Нетрудно было вспомнить подобный скандал, имевший место почти полвека тому назад, когда была отвергнута "Олимпия" Мане, ставшая теперь классикой французской живописи. Однако начиная с 1910 г. художники стали покидать обжитой Монмартр и один за другим перебираться на южную окраину Парижа, в район Монпарнас, еще недавно бывший сельским предместьем, состоявший из отдельных островков городской застройки, окруженных зеленым морем садов и огородов. Как раз в это время основные улицы района – бульвары Монпарнас, Распай, авеню дю Мэн – интенсивно застраивались многоэтажными домами, но переулочки еще хранили воспоминания о недавней полусельской жизни. В бывших конюшнях, каретных сараях, складах легко можно было оборудовать помещения для студий, а в кафе и дансингах на бульварах кипела вечерняя и ночная жизнь.

Кроме молодых французов, спустившихся с Монмартра, на Монпарнасе стали обосновываться иностранцы. Солидные колонии скандинавов и немцев, прибывавших в Париж для завершения своего художественного образования, нищие эмигранты из Восточной Европы, Испании и Италии, экзотические фигуры, прибывшие из Центральной и Южной Америки и даже из Японии! На Монпарнасе новоприбывшие художники легко находили себе крышу над головой и поддержку соотечественников, обосновавшихся там несколькими месяцами или годами раньше.

Одним из самых замечательных обиталищ нищих и вдохновенных иноземцев был "Улей" (La Ruche). Своим возникновением "Улей" обязан скульптору-академисту, светскому ваятелю бюстов Альфреду Буше. В историю искусства Буше вошел не своими мраморами, а двумя поступками. В свое время он представил боготворимому им Родену молодую женщину-скульптора Камиль Клодель. История отношений этих двух исключительных личностей вошла в мифологию искусства ХХ века. Позднее, получив огромный гонорар за скульптурные портреты румынской королевской четы, он истратил его на покупку участка в проезде Данциг, упиравшемся в окружную железную дорогу. А после закрытия Всемирной выставки 1900 года Буше купил остатки нескольких павильонов. Самым замечательным из этих строений была восьмиугольная ротонда павильона вин с крышей в виде китайской шапки, делавшей его похожим на улей. Собрав эти павильоны на своем участке, он основал колонию художников, в центре которой стоял "Улей", разгороженный на 24 треугольных мастерских. За пользование помещениями "папаша Буше" назначил чисто символическую плату и на регулярных выплатах не настаивал. Именно в "Улей" направились Кикоин и Кремень с Северного вокзала. Хаим Сутин присоединился к ним в июле следующего, 1913 года.

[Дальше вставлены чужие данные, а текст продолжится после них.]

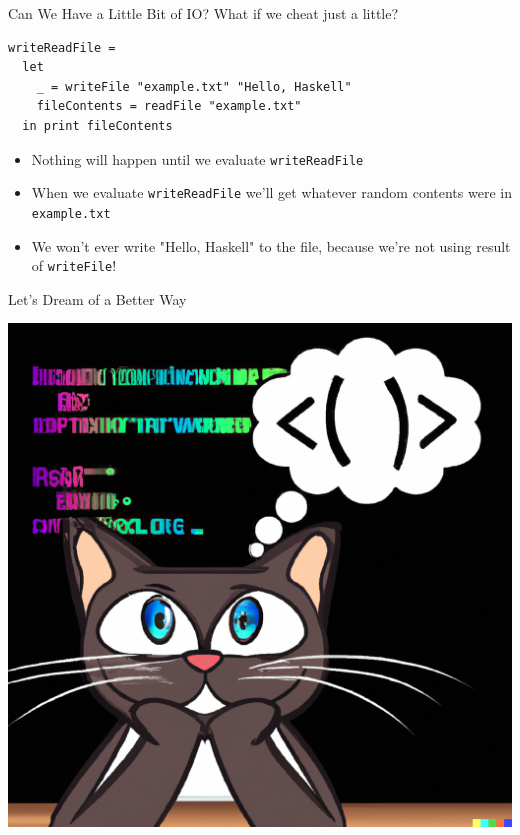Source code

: \documentclass[10pt, presentation, colorlinks]{beamer}
\begin{document}
\begin{frame}[label={sec:org6280334},fragile]{Can We Have a Little Bit of IO?}
 What if we cheat just a little?

\bigskip
\pause

\begin{verbatim}
writeReadFile =
  let
    _ = writeFile "example.txt" "Hello, Haskell"
    fileContents = readFile "example.txt"
  in print fileContents
\end{verbatim}

\bigskip

\pause
\begin{itemize}
\item Nothing will happen until we evaluate \texttt{writeReadFile}
\end{itemize}
\pause
\begin{itemize}
\item When we evaluate \texttt{writeReadFile} we'll get whatever random contents were in \texttt{example.txt}
\end{itemize}
\pause
\begin{itemize}
\item We won't ever write \alert{"Hello, Haskell"} to the file, because we're not using result of \texttt{writeFile}!
\end{itemize}
\end{frame}

\begin{frame}[label={sec:org1393aaa}]{Let's Dream of a Better Way}
\begin{center}
\includegraphics[height=0.6\textheight]{./img/dreaming.png}
\end{center}
\end{frame}
\end{document}
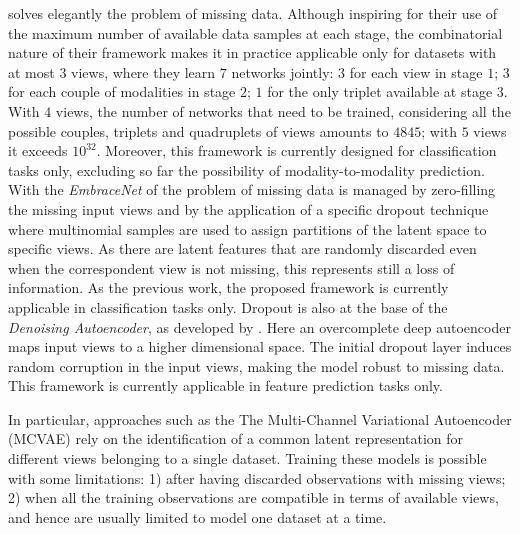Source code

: solves elegantly the problem of missing data.
Although inspiring for their use of the maximum number of available data samples at each stage,
the combinatorial nature of their framework makes it in practice applicable only for datasets with at most $3$ views, where they learn $7$ networks jointly:
$3$ for each view in stage $1$;
$3$ for each couple of modalities in stage $2$;
$1$ for the only triplet available at stage $3$.
With $4$ views, the number of networks that need to be trained, considering all the possible couples, triplets and quadruplets of views amounts to $4845$;
with $5$ views it exceeds $10^{32}$. 
Moreover, this framework is currently designed for classification tasks only, excluding so far the possibility of modality-to-modality prediction.
With the \textit{EmbraceNet} of \cite{embracenet} the problem of missing data is managed by zero-filling the missing input views and by the application of a specific dropout technique where multinomial samples are used to assign partitions of the latent space to specific views.
As there are latent features that are randomly discarded even when the correspondent view is not missing, this represents still a loss of information.
As the previous work, the proposed framework is currently applicable in classification tasks only.
Dropout is also at the base of the \textit{Denoising Autoencoder}, as developed by \cite{dae}.
Here an overcomplete deep autoencoder maps input views to a higher dimensional space.
The initial dropout layer induces random corruption in the input views, making the model robust to missing data.
This framework is currently applicable in feature prediction tasks only.

In particular, approaches such as the The Multi-Channel Variational Autoencoder (MCVAE) \citep{Antelmi2019} rely on the identification of a common latent representation for different views belonging to a single dataset.
Training these models is possible with some limitations:
1) after having discarded observations with missing views;
2) when all the training observations are compatible in terms of available views, and hence are usually limited to model one dataset at a time.

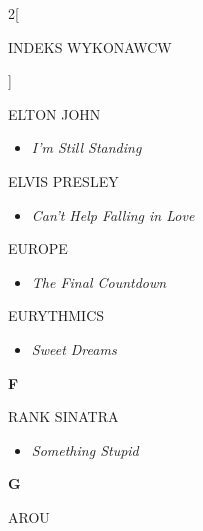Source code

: \documentclass[a4paper]{report}
\begin{document}
\begin{multicols*}{2}[\begin{Huge}INDEKS WYKONAWCW\end{Huge}\vspace{1cm}]
\begin{minipage}{\columnwidth}
\end{minipage}
\begin{minipage}{\columnwidth}
	ELTON JOHN 
	\begin{itemize}[topsep=3pt, after=\vspace{3mm}]
		\itemsep0em
		\item[]\textit{I'm Still Standing}  \\
	\end{itemize}
\end{minipage}
\begin{minipage}{\columnwidth}
	ELVIS PRESLEY 
	\begin{itemize}[topsep=3pt, after=\vspace{3mm}]
		\itemsep0em
		\item[]\textit{Can't Help Falling in Love}  \\
	\end{itemize}
\end{minipage}
\begin{minipage}{\columnwidth}
	EUROPE 
	\begin{itemize}[topsep=3pt, after=\vspace{3mm}]
		\itemsep0em
		\item[]\textit{The Final Countdown}  \\
	\end{itemize}
\end{minipage}
\begin{minipage}{\columnwidth}
	EURYTHMICS 
	\begin{itemize}[topsep=3pt, after=\vspace{3mm}]
		\itemsep0em
		\item[]\textit{Sweet Dreams}  \\
	\end{itemize}
\end{minipage}
\begin{minipage}{\columnwidth}
	\begin{Large}\textbf{F}\end{Large}RANK SINATRA 
	\begin{itemize}[topsep=3pt, after=\vspace{3mm}]
		\itemsep0em
		\item[]\textit{Something Stupid}  \\
	\end{itemize}
\end{minipage}
\begin{minipage}{\columnwidth}
	\begin{Large}\textbf{G}\end{Large}AROU 

\end{minipage}
\end{multicols*}
\end{document}
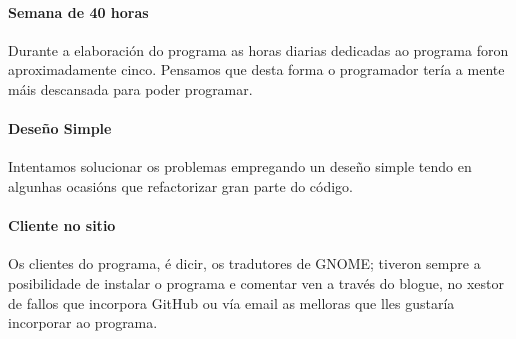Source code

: \paragraph{Semana de 40 horas} Durante a elaboración do programa as horas diarias dedicadas ao programa foron aproximadamente cinco. Pensamos que desta forma o programador tería a mente máis descansada para poder programar.

\paragraph{Deseño Simple} Intentamos solucionar os problemas empregando un deseño simple tendo en algunhas ocasións que refactorizar gran parte do código.

\paragraph{Cliente no sitio} Os clientes do programa, é dicir, os tradutores de GNOME; tiveron sempre a posibilidade de instalar o programa e comentar ven a través do blogue, no xestor de fallos que incorpora GitHub ou vía email as melloras que lles gustaría incorporar ao programa.
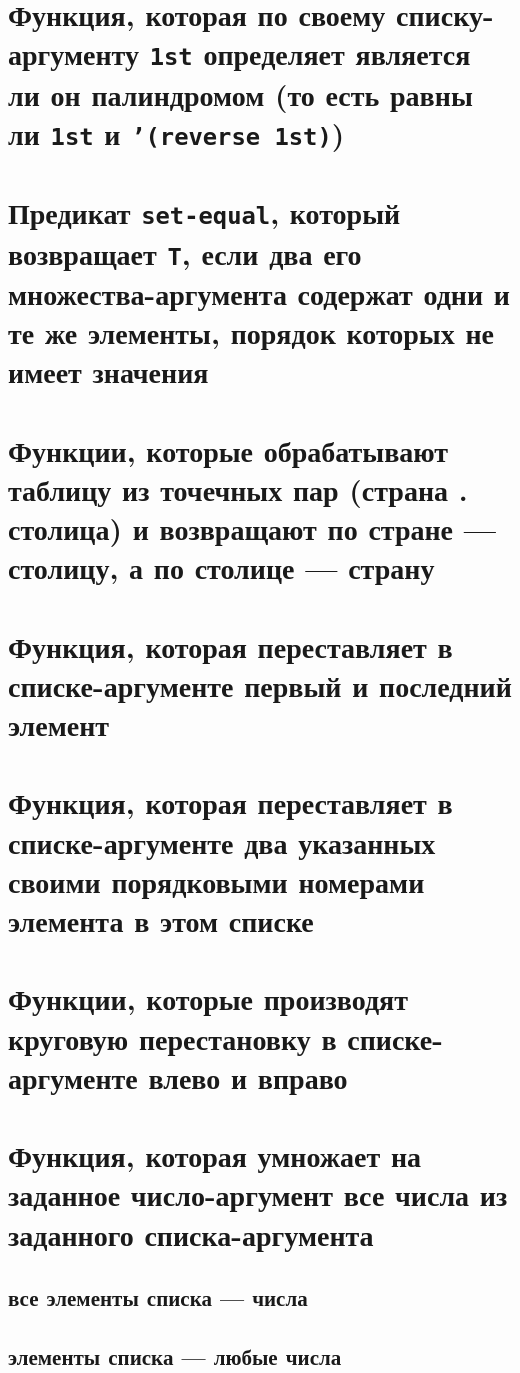
\section{Функция, которая по своему списку-аргументу \texttt{1st} определяет является ли он палиндромом (то есть равны ли \texttt{1st} и \texttt{'(reverse 1st)})}



\section{Предикат \texttt{set-equal}, который возвращает \texttt{T}, если два его множества-аргумента содержат одни и те же элементы, порядок которых не имеет значения}



\section{Функции, которые обрабатывают таблицу из точечных пар (страна . столица) и возвращают по стране --- столицу, а по столице --- страну}



\section{Функция, которая переставляет в списке-аргументе первый и последний элемент}



\section{Функция, которая переставляет в списке-аргументе два указанных своими порядковыми номерами элемента в этом списке}



\section{Функции, которые производят круговую перестановку в списке-аргументе влево и вправо}



\section{Функция, которая умножает на заданное число-аргумент все числа из заданного списка-аргумента}


\subsection{все элементы списка --- числа}


\subsection{элементы списка --- любые числа}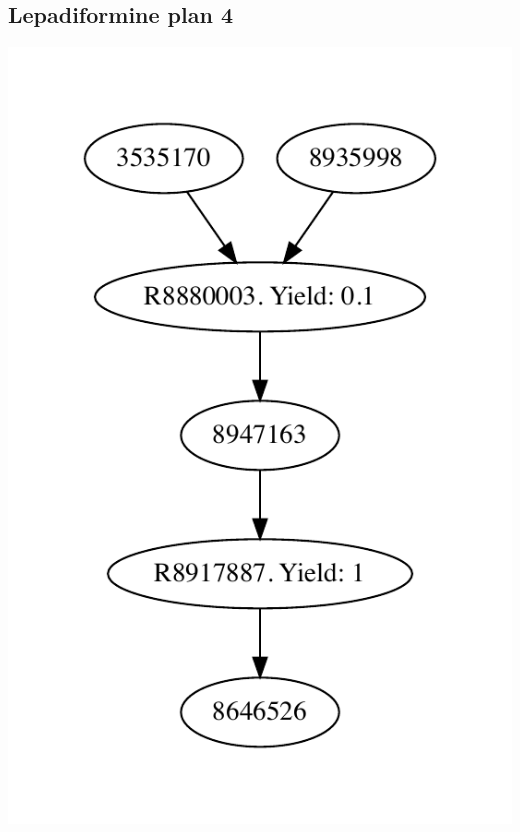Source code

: \documentclass[a4paper,10pt,titlepage]{paper}
\begin{document}
\subsection{Lepadiformine plan 4}
\centering
\includegraphics[scale=0.4]{Synteseplaner/Lepadiformine/plan4.pdf}
\label{Appendix::Lepadiformine4}
\end{document}
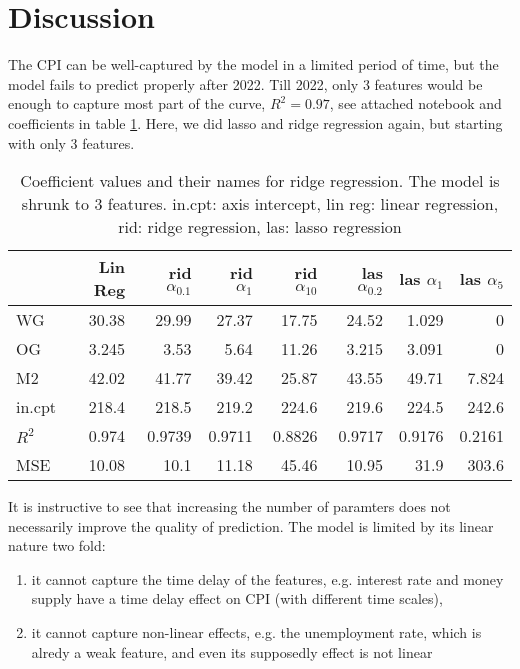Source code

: \documentclass{article}
\begin{document}
\section*{Discussion}
The CPI can be well-captured by the model in a limited period of time,
but the model fails to predict properly after 2022. Till 2022,
only 3 features would be enough to capture most part of the curve,
$R^2 = 0.97$, see attached notebook and coefficients in table \ref{tab:ridge_coefficients_small}.
Here, we did lasso and ridge regression again, but starting with only 3 features.

\begin{table}
      \caption{Coefficient values and their names for ridge regression.
            The model is shrunk to 3 features.
            in.cpt: axis intercept, lin reg: linear regression, rid: ridge regression, las: lasso regression}
      \label{tab:ridge_coefficients_small}
      \begin{tabular}{lrrrrrrr}
            \toprule
                   & Lin Reg & rid $\alpha_{0.1}$ & rid $\alpha_{1}$ & rid $\alpha_{10}$ & las $\alpha_{0.2}$ & las $\alpha_{1}$ & las $\alpha_{5}$ \\
            \midrule
            WG     & 30.38   & 29.99              & 27.37            & 17.75             & 24.52              & 1.029            & 0                \\
            OG     & 3.245   & 3.53               & 5.64             & 11.26             & 3.215              & 3.091            & 0                \\
            M2     & 42.02   & 41.77              & 39.42            & 25.87             & 43.55              & 49.71            & 7.824            \\
            in.cpt & 218.4   & 218.5              & 219.2            & 224.6             & 219.6              & 224.5            & 242.6            \\
            $R^2$  & 0.974   & 0.9739             & 0.9711           & 0.8826            & 0.9717             & 0.9176           & 0.2161           \\
            MSE    & 10.08   & 10.1               & 11.18            & 45.46             & 10.95              & 31.9             & 303.6            \\
            \bottomrule
      \end{tabular}
\end{table}


It is instructive to see that increasing the number of paramters
does not necessarily improve the quality of prediction.
The model is limited by its linear nature two fold:
\begin{enumerate}
      \item it cannot capture the time delay of the features,
            e.g. interest rate and money supply have a
            time delay effect on CPI (with different time scales),
      \item it cannot capture non-linear effects, e.g. the unemployment rate,
            which is alredy a weak feature,
            and even its supposedly effect is not linear
\end{enumerate}
\end{document}
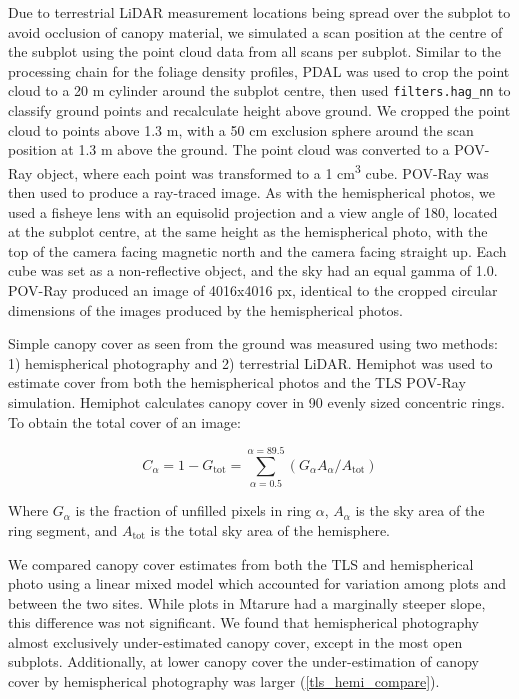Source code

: \documentclass[11pt,a4paper]{article}
\begin{document}
Due to terrestrial LiDAR measurement locations being spread over the subplot to avoid occlusion of canopy material, we simulated a scan position at the centre of the subplot using the point cloud data from all scans per subplot. Similar to the processing chain for the foliage density profiles, PDAL was used to crop the point cloud to a 20 m cylinder around the subplot centre, then used \texttt{filters.hag\_nn} to classify ground points and recalculate height above ground. We cropped the point cloud to points above 1.3 m, with a 50 cm exclusion sphere around the scan position at 1.3 m above the ground. The point cloud was converted to a POV-Ray object, where each point was transformed to a 1 cm\textsuperscript{3} cube. POV-Ray was then used to produce a ray-traced image. As with the hemispherical photos, we used a fisheye lens with an equisolid projection and a view angle of 180\textdegree, located at the subplot centre, at the same height as the hemispherical photo, with the top of the camera facing magnetic north and the camera facing straight up. Each cube was set as a non-reflective object, and the sky had an equal gamma of 1.0. POV-Ray produced an image of 4016x4016 px, identical to the cropped circular dimensions of the images produced by the hemispherical photos.

Simple canopy cover as seen from the ground was measured using two methods: 1) hemispherical photography and 2) terrestrial LiDAR. Hemiphot \citep{} was used to estimate cover from both the hemispherical photos and the TLS POV-Ray simulation. Hemiphot calculates canopy cover in 90 evenly sized concentric rings. To obtain the total cover of an image:

\begin{equation}
	C_{\alpha{}} = 1 - G_{\text{tot}} = \sum_{\alpha{} = 0.5}^{\alpha{} = 89.5}(G_{\alpha{}} A_{\alpha{}} / A_{\text{tot}})
\end{equation}

Where $G_{\alpha{}}$ is the fraction of unfilled pixels in ring $\alpha{}$, $A_{\alpha{}}$ is the sky area of the ring segment, and $A_{\text{tot}}$ is the total sky area of the hemisphere.

We compared canopy cover estimates from both the TLS and hemispherical photo using a linear mixed model which accounted for variation among plots and between the two sites. While plots in Mtarure had a marginally steeper slope, this difference was not significant. We found that hemispherical photography almost exclusively under-estimated canopy cover, except in the most open subplots. Additionally, at lower canopy cover the under-estimation of canopy cover by hemispherical photography was larger (\autoref{tls_hemi_compare}).
\end{document}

Обитатели сотен студий, приехавшие из разных стран, после 1910 г. перебрались на Монпарнас, заполнили многочисленные академии и художественные школы, делали свои первые самостоятельные работы, а по вечерам стекались в кафе на его главном бульваре. Из этого огромного и разношерстного потока и возникло странное образование, называемое теперь "парижской школой". Еврейские художники составили существенную ее часть: Шагал, Модильяни и Сутин признаны ее основателями. В числе самых ее заметных представителей – Цадкин, Липшиц, Кислинг, Мане-Кац, Сюрваж, Кикоин, Кремень. Но были еще румын Бранкузи, русский Архипенко, чех Купка, немцы Канвейлер и Уде, испанцы Миро и Пикабиа, мексиканец Ривера, чилиец Ортис де Сарате, японец Фудзита... И никому из них не пришло бы в голову отделять от парижской школы своих французских друзей, работавших в тех же студиях, участвовавших в тех же выставках, проводивших вечера в тех же кафе на перекрестке Вавен и его окрестностях. Пикассо, ван Донген, Леже, Дерен, Вламинк, Матисс... невозможно очертить границы. В конце концов возникновение термина "парижская школа" означает всеобщее признание того, что в течение 20 лет, вплоть до начала Великой депрессии 1929 года, центром мировой живописи и местом, где зарождались ее новейшие течения, была недавняя окраина Парижа, район бывших каменоломен, который веселые студенты Сорбонны еще в прошлом веке прозвали Монпарнасом.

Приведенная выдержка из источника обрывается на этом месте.